Dramatisation of Epics
Mahabharata and Ramayana are storehouses of beautiful stories, powerful dialogues and exciting dramatic moments. Professional storytellers like Kathakas used to narrate these stories dancing, singing and dramatizing various episodes of these epics before the rural folk. There were also Pathakas and Dharakas. The Pathakas read out or sang from the text of the epics giving histrionic effects where necessary. The role of the Dharakas who accompanied the Pathakas was to explain the text using equally dramatic style. Like the Kathakas, the Pala and Daskathia singers in Orissa carry the remnants of those early simple forms of dramatic performance.
The Uttara Kanda of Ramayana describes how Lava and Kusha, the twin sons of Lord Rama went from place to place singing various episodes of Ramayana. 'Uttararama Charita' of Bhavabhuti narrates an interesting anecdote, an encounter between king Janaka and his grandsons, Kusha and Lava. Through that episode, Bhavabhuti informs the audience how various episodes of Ramayana, after being composed by Valmiki, were being sent to Bharata Muni for dramatization through Apsaras. The story throws sufficient light on how gradually separation of various functions through specialization (in this case, script writing and staging) was taking place.
Works of Panini and Patanjali
The great grammarian Panini and the great exponent of Yoga, Patanjali, also throw interesting light on ancient dramaturgy. Though the disciplines they dealt with did not exactly require any special discussion of the performing arts, they have often provided valuable information about their contemporary dramatic performance by way of illustrating a point. For example, from Panini's famous book on grammar, Astadhyai, it is known that actors not only recited, they also sang. The actresses used to sing and dance. Male actors, known as Bhrukumsas also played the parts of female characters. Panini also mentions two compilers of Nata sutras (treatises for actors), namely, Silalin and Krusasv. So also Patanjali in his 'Mahabhasya' informs about the evolution of drama from its epic background. He also describes the actors whom he calls Saubhikas.
Vishnuite and Shaivite interpretations
The worshippers of Lord Vishnu and Lord Shiva had their own stories of the genesis of dramatic art. 'Dasarupa' the famous work on ancient dramaturgy takes an analogy from the ten incarnations of Vishnu and discusses the ten genres of drama. 'Bruhatkatha' of Gunadhya (3rd cent A.D) narrates the story of an actress enacting the story of Samudra Manthan (churning of nectar.) Lasabati was enacting the stealing of nectar by Vishnu disguised as a beautiful woman. King Hala, who was viewing the play fell in love with Lasabati and married her. The image of Nataraja Shiva is the presiding deity of performing arts. The Shaivaites and the Shaivaite Tantriks project this image of Shiva. Great classical dramatists like Kalidasa, Bhavabhuti and Sudraka have invoked Shiva in their plays.

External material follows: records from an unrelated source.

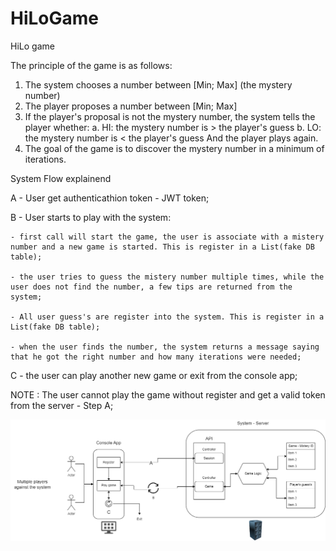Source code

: # HiLoGame
HiLo game

The principle of the game is as follows:
1. The system chooses a number between [Min; Max] (the mystery number)
2. The player proposes a number between [Min; Max]
3. If the player's proposal is not the mystery number, the system tells the player whether:
a. HI: the mystery number is > the player's guess
b. LO: the mystery number is < the player's guess
And the player plays again.
4. The goal of the game is to discover the mystery number in a minimum of iterations.


System Flow explainend

A - User get authenticathion token - JWT token;


B - User starts to play with the system:

	- first call will start the game, the user is associate with a mistery number and a new game is started. This is register in a List(fake DB table);

	- the user tries to guess the mistery number multiple times, while the user does not find the number, a few tips are returned from the system;

	- All user guess's are register into the system. This is register in a List(fake DB table);

	- when the user finds the number, the system returns a message saying that he got the right number and how many iterations were needed;


C - the user can play another new game or exit from the console app;


NOTE : The user cannot play the game without register and get a valid token from the server - Step A;


![Image alt text](Resources/hilo-flow.png?raw=true "HiLo game flow")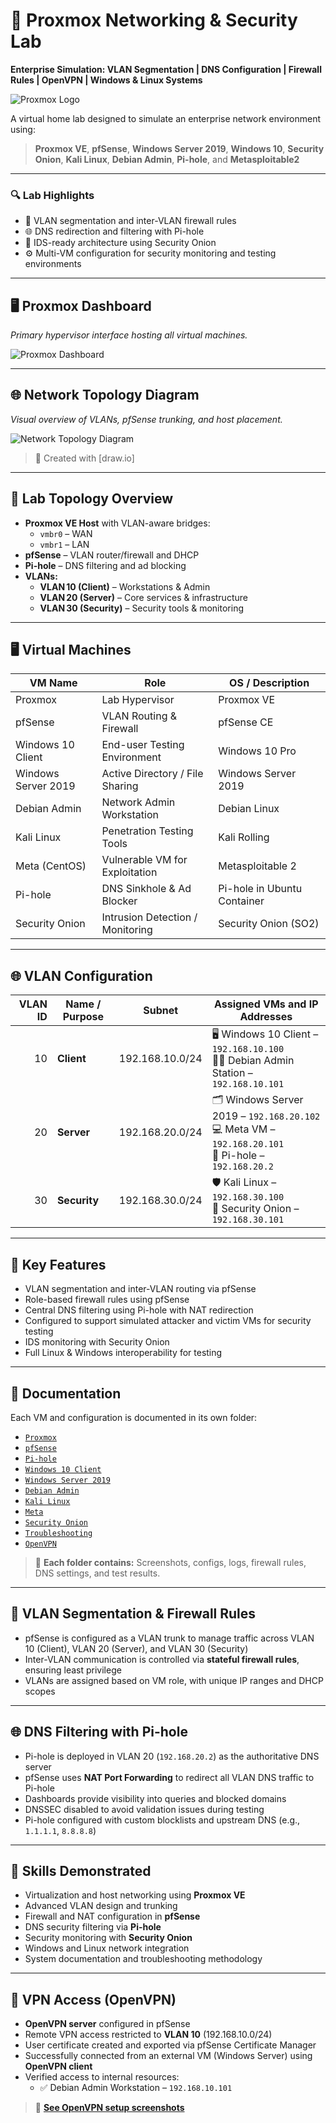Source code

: # 🧪 Proxmox Networking & Security Lab
**Enterprise Simulation: VLAN Segmentation | DNS Configuration | Firewall Rules | OpenVPN | Windows & Linux Systems**

![Proxmox Logo](./images/proxmox-logo.png)  

A virtual home lab designed to simulate an enterprise network environment using:

> **Proxmox VE**, **pfSense**, **Windows Server 2019**, **Windows 10**, **Security Onion**, **Kali Linux**, **Debian Admin**, **Pi-hole**, and **Metasploitable2**

---

### 🔍 Lab Highlights

- 🔐 VLAN segmentation and inter-VLAN firewall rules
- 🌐 DNS redirection and filtering with Pi-hole
- 🧰 IDS-ready architecture using Security Onion
- ⚙️ Multi-VM configuration for security monitoring and testing environments

---

## 🖥️ Proxmox Dashboard

*Primary hypervisor interface hosting all virtual machines.*

![Proxmox Dashboard](./images/Proxmox-Dashboard.png)

---

## 🌐 Network Topology Diagram

*Visual overview of VLANs, pfSense trunking, and host placement.*

![Network Topology Diagram](./images/Network-Topology.png)

> 🔧 Created with [draw.io]

---

## 🧱 Lab Topology Overview

- **Proxmox VE Host** with VLAN-aware bridges:
  - `vmbr0` – WAN
  - `vmbr1` – LAN
- **pfSense** – VLAN router/firewall and DHCP
- **Pi-hole** – DNS filtering and ad blocking
- **VLANs:**
  - **VLAN 10 (Client)** – Workstations & Admin
  - **VLAN 20 (Server)** – Core services & infrastructure
  - **VLAN 30 (Security)** – Security tools & monitoring  

---

## 🖥️ Virtual Machines

| VM Name             | Role                            | OS / Description                     |
|---------------------|----------------------------------|--------------------------------------|
| Proxmox             | Lab Hypervisor                   | Proxmox VE                           |
| pfSense             | VLAN Routing & Firewall          | pfSense CE                           |
| Windows 10 Client   | End-user Testing Environment     | Windows 10 Pro                       |
| Windows Server 2019 | Active Directory / File Sharing  | Windows Server 2019                  |
| Debian Admin        | Network Admin Workstation        | Debian Linux                         |
| Kali Linux          | Penetration Testing Tools        | Kali Rolling                         |
| Meta (CentOS)       | Vulnerable VM for Exploitation   | Metasploitable 2                     |
| Pi-hole             | DNS Sinkhole & Ad Blocker        | Pi-hole in Ubuntu Container          |
| Security Onion      | Intrusion Detection / Monitoring | Security Onion (SO2)                 |

---

## 🌐 VLAN Configuration

| **VLAN ID** | **Name / Purpose** | **Subnet**        | **Assigned VMs and IP Addresses**                                       |
|------------:|--------------------|-------------------|-------------------------------------------------------------------------|
| 10          | **Client**         | 192.168.10.0/24   | 🖥️ Windows 10 Client – `192.168.10.100`  <br> 🧑‍💼 Debian Admin Station – `192.168.10.101`|
| 20          | **Server**         | 192.168.20.0/24   | 🗂️ Windows Server 2019 – `192.168.20.102`  <br> 💻 Meta VM – `192.168.20.101` <br> 🍍 Pi-hole – `192.168.20.2` |
| 30          | **Security**       | 192.168.30.0/24   | 🛡️ Kali Linux – `192.168.30.100`  <br> 📡 Security Onion – `192.168.30.101`|

---

## 🔧 Key Features

- VLAN segmentation and inter-VLAN routing via pfSense
- Role-based firewall rules using pfSense
- Central DNS filtering using Pi-hole with NAT redirection
- Configured to support simulated attacker and victim VMs for security testing
- IDS monitoring with Security Onion
- Full Linux & Windows interoperability for testing

---

## 📝 Documentation

Each VM and configuration is documented in its own folder:

- [`Proxmox`](./Proxmox/README.md)
- [`pfSense`](./pfSense/README.md)
- [`Pi-hole`](./Pi-hole/README.md)
- [`Windows 10 Client`](./Win10_Client/README.md)
- [`Windows Server 2019`](./WinServer2019/README.md)
- [`Debian Admin`](./Debian_Admin/README.md)
- [`Kali Linux`](./Kali_Linux/README.md)
- [`Meta`](./Meta/README.md)
- [`Security Onion`](./SecurityOnion/README.md)
- [`Troubleshooting`](./Troubleshoot/README.md)
- [`OpenVPN`](./OpenVPN/README.md)

> 📸 **Each folder contains:** Screenshots, configs, logs, firewall rules, DNS settings, and test results.

---

## 🔐 VLAN Segmentation & Firewall Rules

- pfSense is configured as a VLAN trunk to manage traffic across VLAN 10 (Client), VLAN 20 (Server), and VLAN 30 (Security)
- Inter-VLAN communication is controlled via **stateful firewall rules**, ensuring least privilege
- VLANs are assigned based on VM role, with unique IP ranges and DHCP scopes

---

## 🌐 DNS Filtering with Pi-hole

- Pi-hole is deployed in VLAN 20 (`192.168.20.2`) as the authoritative DNS server
- pfSense uses **NAT Port Forwarding** to redirect all VLAN DNS traffic to Pi-hole
- Dashboards provide visibility into queries and blocked domains
- DNSSEC disabled to avoid validation issues during testing
- Pi-hole configured with custom blocklists and upstream DNS (e.g., `1.1.1.1`, `8.8.8.8`)

---

## 🎯 Skills Demonstrated

- Virtualization and host networking using **Proxmox VE**
- Advanced VLAN design and trunking
- Firewall and NAT configuration in **pfSense**
- DNS security filtering via **Pi-hole**
- Security monitoring with **Security Onion**
- Windows and Linux network integration
- System documentation and troubleshooting methodology

---

## 🔐 VPN Access (OpenVPN)

- **OpenVPN server** configured in pfSense
- Remote VPN access restricted to **VLAN 10** (192.168.10.0/24)
- User certificate created and exported via pfSense Certificate Manager
- Successfully connected from an external VM (Windows Server) using **OpenVPN client**
- Verified access to internal resources:
  - ✅ Debian Admin Workstation – `192.168.10.101`

> 📸 **[See OpenVPN setup screenshots](./OpenVPN/README.md)**

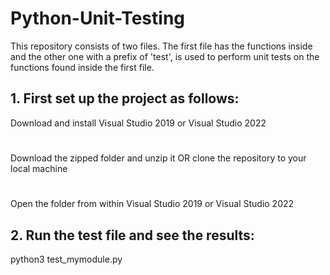 # Python-Unit-Testing
This repository consists of two files. The first file has the functions inside and the other one with a prefix of 'test', is used to perform unit tests on the functions found inside the first file.

## 1. First set up the project as follows: 
Download and install Visual Studio 2019 or Visual Studio 2022 
#
Download the zipped folder and unzip it OR clone the repository to your local machine
#
Open the folder from within Visual Studio 2019 or Visual Studio 2022

## 2. Run the test file and see the results:
python3 test_mymodule.py
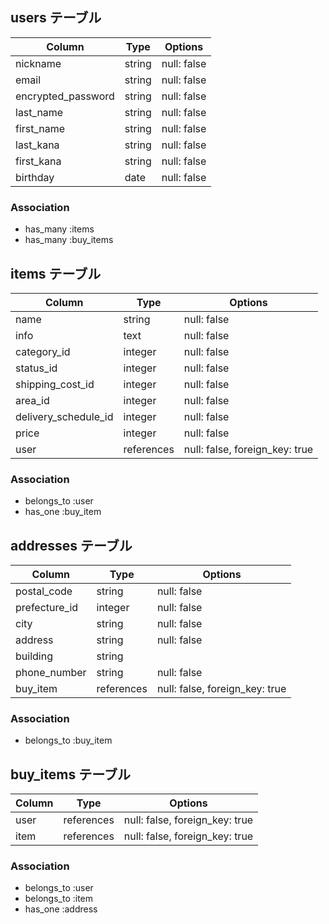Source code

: ## users テーブル

| Column              | Type   | Options     |
| ------------------- | ------ | ----------- |
| nickname            | string | null: false |
| email               | string | null: false |
| encrypted_password  | string | null: false |
| last_name           | string | null: false |
| first_name          | string | null: false |
| last_kana           | string | null: false |
| first_kana          | string | null: false |
| birthday            | date   | null: false |

### Association

- has_many :items
- has_many :buy_items

## items テーブル

| Column               | Type       | Options     |
| -------------------- | ---------- | ----------- |
| name                 | string     | null: false |
| info                 | text       | null: false |
| category_id          | integer    | null: false |
| status_id            | integer    | null: false |
| shipping_cost_id     | integer    | null: false |
| area_id              | integer    | null: false |
| delivery_schedule_id | integer    | null: false |
| price                | integer    | null: false |
| user                 | references | null: false, foreign_key: true |

### Association 

- belongs_to :user
- has_one :buy_item

## addresses テーブル

| Column            | Type    | Options     |
| ----------------- | ------- | ----------- |
| postal_code       | string  | null: false |
| prefecture_id     | integer | null: false |
| city              | string  | null: false |
| address           | string  | null: false |
| building          | string  | 
| phone_number      | string  | null: false |
| buy_item          | references | null: false, foreign_key: true |

### Association 

- belongs_to :buy_item

## buy_items テーブル

| Column  | Type    | Options     |
| ------- | ------- | ----------- |
| user    | references | null: false, foreign_key: true |
| item    | references | null: false, foreign_key: true |

### Association

- belongs_to :user
- belongs_to :item
- has_one :address
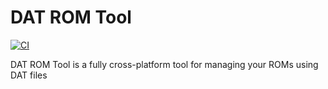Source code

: # DAT ROM Tool

[![CI](https://github.com/andrebrait/DATROMTool/actions/workflows/maven.yaml/badge.svg?branch=master)](https://github.com/andrebrait/DATROMTool/actions/workflows/maven.yaml)

DAT ROM Tool is a fully cross-platform tool for managing your ROMs using DAT files
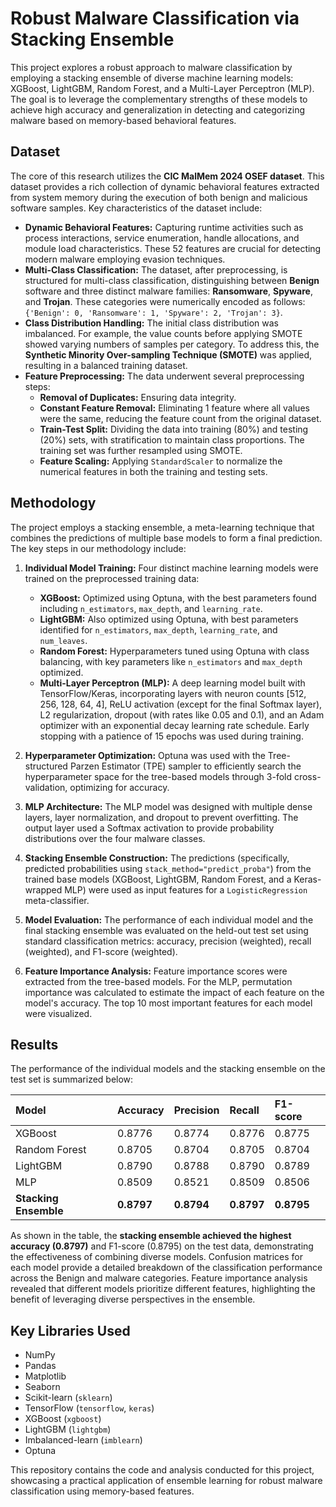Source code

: # Robust Malware Classification via Stacking Ensemble

This project explores a robust approach to malware classification by employing a stacking ensemble of diverse machine learning models: XGBoost, LightGBM, Random Forest, and a Multi-Layer Perceptron (MLP). The goal is to leverage the complementary strengths of these models to achieve high accuracy and generalization in detecting and categorizing malware based on memory-based behavioral features.

## Dataset

The core of this research utilizes the **CIC MalMem 2024 OSEF dataset**. This dataset provides a rich collection of dynamic behavioral features extracted from system memory during the execution of both benign and malicious software samples. Key characteristics of the dataset include:

* **Dynamic Behavioral Features:** Capturing runtime activities such as process interactions, service enumeration, handle allocations, and module load characteristics. These 52 features are crucial for detecting modern malware employing evasion techniques.
* **Multi-Class Classification:** The dataset, after preprocessing, is structured for multi-class classification, distinguishing between **Benign** software and three distinct malware families: **Ransomware**, **Spyware**, and **Trojan**. These categories were numerically encoded as follows: `{'Benign': 0, 'Ransomware': 1, 'Spyware': 2, 'Trojan': 3}`.
* **Class Distribution Handling:** The initial class distribution was imbalanced. For example, the value counts before applying SMOTE showed varying numbers of samples per category. To address this, the **Synthetic Minority Over-sampling Technique (SMOTE)** was applied, resulting in a balanced training dataset.
* **Feature Preprocessing:** The data underwent several preprocessing steps:
    * **Removal of Duplicates:** Ensuring data integrity.
    * **Constant Feature Removal:** Eliminating 1 feature where all values were the same, reducing the feature count from the original dataset.
    * **Train-Test Split:** Dividing the data into training (80%) and testing (20%) sets, with stratification to maintain class proportions. The training set was further resampled using SMOTE.
    * **Feature Scaling:** Applying `StandardScaler` to normalize the numerical features in both the training and testing sets.

## Methodology

The project employs a stacking ensemble, a meta-learning technique that combines the predictions of multiple base models to form a final prediction. The key steps in our methodology include:

1.  **Individual Model Training:** Four distinct machine learning models were trained on the preprocessed training data:
    * **XGBoost:** Optimized using Optuna, with the best parameters found including `n_estimators`, `max_depth`, and `learning_rate`.
    * **LightGBM:** Also optimized using Optuna, with best parameters identified for `n_estimators`, `max_depth`, `learning_rate`, and `num_leaves`.
    * **Random Forest:** Hyperparameters tuned using Optuna with class balancing, with key parameters like `n_estimators` and `max_depth` optimized.
    * **Multi-Layer Perceptron (MLP):** A deep learning model built with TensorFlow/Keras, incorporating layers with neuron counts [512, 256, 128, 64, 4], ReLU activation (except for the final Softmax layer), L2 regularization, dropout (with rates like 0.05 and 0.1), and an Adam optimizer with an exponential decay learning rate schedule. Early stopping with a patience of 15 epochs was used during training.

2.  **Hyperparameter Optimization:** Optuna was used with the Tree-structured Parzen Estimator (TPE) sampler to efficiently search the hyperparameter space for the tree-based models through 3-fold cross-validation, optimizing for accuracy.

3.  **MLP Architecture:** The MLP model was designed with multiple dense layers, layer normalization, and dropout to prevent overfitting. The output layer used a Softmax activation to provide probability distributions over the four malware classes.

4.  **Stacking Ensemble Construction:** The predictions (specifically, predicted probabilities using `stack_method="predict_proba"`) from the trained base models (XGBoost, LightGBM, Random Forest, and a Keras-wrapped MLP) were used as input features for a `LogisticRegression` meta-classifier.

5.  **Model Evaluation:** The performance of each individual model and the final stacking ensemble was evaluated on the held-out test set using standard classification metrics: accuracy, precision (weighted), recall (weighted), and F1-score (weighted).

6.  **Feature Importance Analysis:** Feature importance scores were extracted from the tree-based models. For the MLP, permutation importance was calculated to estimate the impact of each feature on the model's accuracy. The top 10 most important features for each model were visualized.

## Results

The performance of the individual models and the stacking ensemble on the test set is summarized below:

| Model             | Accuracy | Precision | Recall   | F1-score |
| :---------------- | :------- | :-------- | :------- | :------- |
| XGBoost           | 0.8776   | 0.8774    | 0.8776   | 0.8775   |
| Random Forest     | 0.8705   | 0.8704    | 0.8705   | 0.8704   |
| LightGBM          | 0.8790   | 0.8788    | 0.8790   | 0.8789   |
| MLP               | 0.8509   | 0.8521    | 0.8509   | 0.8506   |
| **Stacking Ensemble** | **0.8797** | **0.8794** | **0.8797** | **0.8795** |

As shown in the table, the **stacking ensemble achieved the highest accuracy (0.8797)** and F1-score (0.8795) on the test data, demonstrating the effectiveness of combining diverse models. Confusion matrices for each model provide a detailed breakdown of the classification performance across the Benign and malware categories. Feature importance analysis revealed that different models prioritize different features, highlighting the benefit of leveraging diverse perspectives in the ensemble.

## Key Libraries Used

* NumPy
* Pandas
* Matplotlib
* Seaborn
* Scikit-learn (`sklearn`)
* TensorFlow (`tensorflow`, `keras`)
* XGBoost (`xgboost`)
* LightGBM (`lightgbm`)
* Imbalanced-learn (`imblearn`)
* Optuna

This repository contains the code and analysis conducted for this project, showcasing a practical application of ensemble learning for robust malware classification using memory-based features.
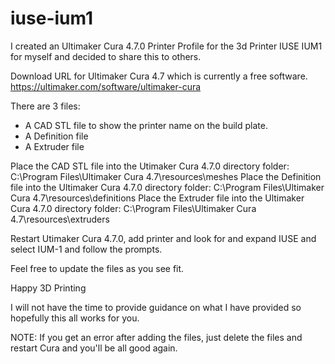 # iuse-ium1

I created an Ultimaker Cura 4.7.0 Printer Profile for the 3d Printer IUSE IUM1 for myself and decided to share this to others.

Download URL for Ultimaker Cura 4.7 which is currently a free software. https://ultimaker.com/software/ultimaker-cura

There are 3 files:
  - A CAD STL file to show the printer name on the build plate.
  - A Definition file
  - A Extruder file
  
Place the CAD STL file into the Utimaker Cura 4.7.0 directory folder: C:\Program Files\Ultimaker Cura 4.7\resources\meshes
Place the Definition file into the Ultimaker Cura 4.7.0 directory folder: C:\Program Files\Ultimaker Cura 4.7\resources\definitions
Place the Extruder file into the Ultimaker Cura 4.7.0 directory folder: C:\Program Files\Ultimaker Cura 4.7\resources\extruders

Restart Utimaker Cura 4.7.0, add printer and look for and expand IUSE and select IUM-1 and follow the prompts.

Feel free to update the files as you see fit.

Happy 3D Printing

I will not have the time to provide guidance on what I have provided so hopefully this all works for you.

NOTE: If you get an error after adding the files, just delete the files and restart Cura and you'll be all good again.
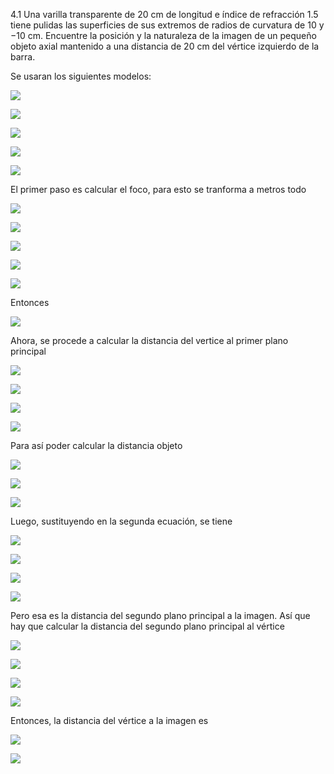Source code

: 4.1 Una varilla transparente de 20 cm de longitud e índice de refracción 1.5 tiene pulidas las superficies de sus extremos de radios de curvatura de 10 y −10 cm. Encuentre la posición y la naturaleza de la imagen de un pequeño objeto axial mantenido a una distancia de 20 cm del vértice izquierdo de la barra.

Se usaran los siguientes modelos:

<img src=
  "http://latex.codecogs.com/gif.latex?\frac{1}{f}=(n_{lente}-1)\left[ \frac{1}{R_1}-\frac{1}{R_2}+\frac{(n_{lente}-1)d}{n_{lente}R_1R_2} \right]" border="0"
/>
 
<img src=
  "http://latex.codecogs.com/gif.latex?S_i=\frac{S_of}{S_o-f}" border="0"
/>

<img src=
  "http://latex.codecogs.com/gif.latex?h_1=\frac{-f(n_{lente}-1)d}{R_2n_{lente}}" border="0"
/>

<img src=
  "http://latex.codecogs.com/gif.latex?h_2=\frac{-f(n_{lente}-1)d}{R_1n_{lente}}" border="0"
/>

<img src=
  "http://latex.codecogs.com/gif.latex?S_o=S+h_1" border="0"
/>

El primer paso es calcular el foco, para esto se tranforma a metros todo

<img src=
  "http://latex.codecogs.com/gif.latex?\frac{1}{f}=(1.5-1)\left[ \frac{1}{0.1m}-\frac{1}{-0.1m}+\frac{(1.5-1)0.2m}{(1.5)(0.1m)(-0.1m)} \right]" border="0"
/>

<img src=
  "http://latex.codecogs.com/gif.latex?\frac{1}{f}=0.5\left[ 10\frac{1}{m}+10\frac{1}{m}+\frac{(0.5)0.2m}{-0.015m^2} \right]" border="0"
/>

<img src=
  "http://latex.codecogs.com/gif.latex?\frac{1}{f}=0.5\left[ 20\frac{1}{m}-\frac{20}{3}\frac{1}{m} \right]" border="0"
/>

<img src=
  "http://latex.codecogs.com/gif.latex?\frac{1}{f}=\frac{1}{2}\left[ \frac{40}{3}\frac{1}{m} \right]" border="0"
/>

<img src=
  "http://latex.codecogs.com/gif.latex?\frac{1}{f}=\frac{20}{3}\frac{1}{m}" border="0"
/>

Entonces

<img src=
  "http://latex.codecogs.com/gif.latex?f=\frac{3}{20}m" border="0"
/>

Ahora, se procede a calcular la distancia del vertice al primer plano principal

<img src=
  "http://latex.codecogs.com/gif.latex?h_1=\frac{-\frac{3}{20}m(1.5-1)0.2m}{(-0.1m)(1.5)}" border="0"
/>

<img src=
  "http://latex.codecogs.com/gif.latex?h_1=\frac{\frac{3}{20}\frac{1}{2}\frac{1}{5}}{\frac{1}{10}\frac{3}{2}}m" border="0"
/>

<img src=
  "http://latex.codecogs.com/gif.latex?h_1=\frac{\frac{3}{200}}{\frac{3}{20}}m" border="0"
/>

<img src=
  "http://latex.codecogs.com/gif.latex?h_1=\frac{1}{10}m" border="0"
/>

Para así poder calcular la distancia objeto

<img src=
  "http://latex.codecogs.com/gif.latex?S_o=0.2m+\frac{1}{10}m" border="0"
/>

<img src=
  "http://latex.codecogs.com/gif.latex?S_o=\frac{2}{10}m+\frac{1}{10}m" border="0"
/>

<img src=
  "http://latex.codecogs.com/gif.latex?S_o=\frac{3}{10}m" border="0"
/>

Luego, sustituyendo en la segunda ecuación, se tiene

<img src=
  "http://latex.codecogs.com/gif.latex?S_i=\frac{\frac{6}{20}m\frac{3}{20}m}{\frac{6}{20}m-\frac{3}{20}m}" border="0"
/>

<img src=
  "http://latex.codecogs.com/gif.latex?S_i=\frac{\frac{18}{20}m^2}{3m}" border="0"
/>

<img src=
  "http://latex.codecogs.com/gif.latex?S_i=\frac{6}{20}m" border="0"
/>

<img src=
  "http://latex.codecogs.com/gif.latex?S_i = 0.3m" border="0"
/>

Pero esa es la distancia del segundo plano principal a la imagen. Así que hay que calcular la distancia del segundo plano principal al vértice

<img src=
  "http://latex.codecogs.com/gif.latex?h_2=\frac{-\frac{3}{20}m(1.5-1)0.2m}{(0.1m)(1.5)}" border="0"
/>

<img src=
  "http://latex.codecogs.com/gif.latex?h_2=-\frac{\frac{3}{20}\frac{1}{2}\frac{1}{5}}{\frac{1}{10}\frac{3}{2}}m" border="0"
/>

<img src=
  "http://latex.codecogs.com/gif.latex?h_2=-\frac{\frac{3}{200}}{\frac{3}{20}}m" border="0"
/>

<img src=
  "http://latex.codecogs.com/gif.latex?h_2=-\frac{1}{10}m" border="0"
/>

Entonces, la distancia del vértice a la imagen es

<img src=
  "http://latex.codecogs.com/gif.latex?S=\frac{3}{10}m-\frac{1}{10}m" border="0"
/>

<img src=
  "http://latex.codecogs.com/gif.latex?S=\frac{2}{10}m" border="0"
/>
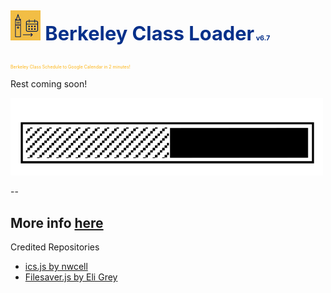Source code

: <div>

<h1 style="padding: 10px 0; font-family: 'Inter', sans-serif; font-size: 2.2em; color: #012c88fa;"><img src="ext_icon_48.png" style="display: inline; width='36px'"> 
    Berkeley Class Loader<span id="version-number-top" style="font-size: 0.35em;
        color: ;"> v6.7</span>
        <br>
    </h1>
<p style="font-size: 0.5em; color: #FDB515">Berkeley Class Schedule to Google Calendar in 2 minutes!</p>
</div>
<p>Rest coming soon!</p>
<img src="loading_bar_short.gif" width="500px">

--

<h2>More info <a href="https:/www.tinyurl.com/bcs-faq-howto">here</a></h2>

<p>Credited Repositories</p>
<ul>
    <li><a href="https://github.com/nwcell/ics.js/">ics.js by nwcell</a></li>
    <li><a href="https://github.com/eligrey/FileSaver.js">Filesaver.js by Eli Grey</a></li>
</ul>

Buddhist and Jain Dramatic works
Buddhists and Jains have placed strict strictures on their followers forbidding their participation in song, dance or plays. However, while depicting their theology they speak about the importance of performing arts in the life of the great prophets. Lalita Vistara for example, declares that the Lord Buddha was proficient in 'the art of the Veena, all manners of instrumental music, dance, song, recitation, Lasya, comic and dramatic action.' The Jainas seem to be still stricter in their austerity and instruct that the Bhikkhu should not go where stories are told or where acrobats are performing. Dramatic shows, songs and music should be shunned. Nevertheless, when god Suryabha comes to render homage to Lord Mahavira, he displays in his honour his knowledge of the dramatic art.
Thus discussed is a brief glimpse into the origin of Indian drama.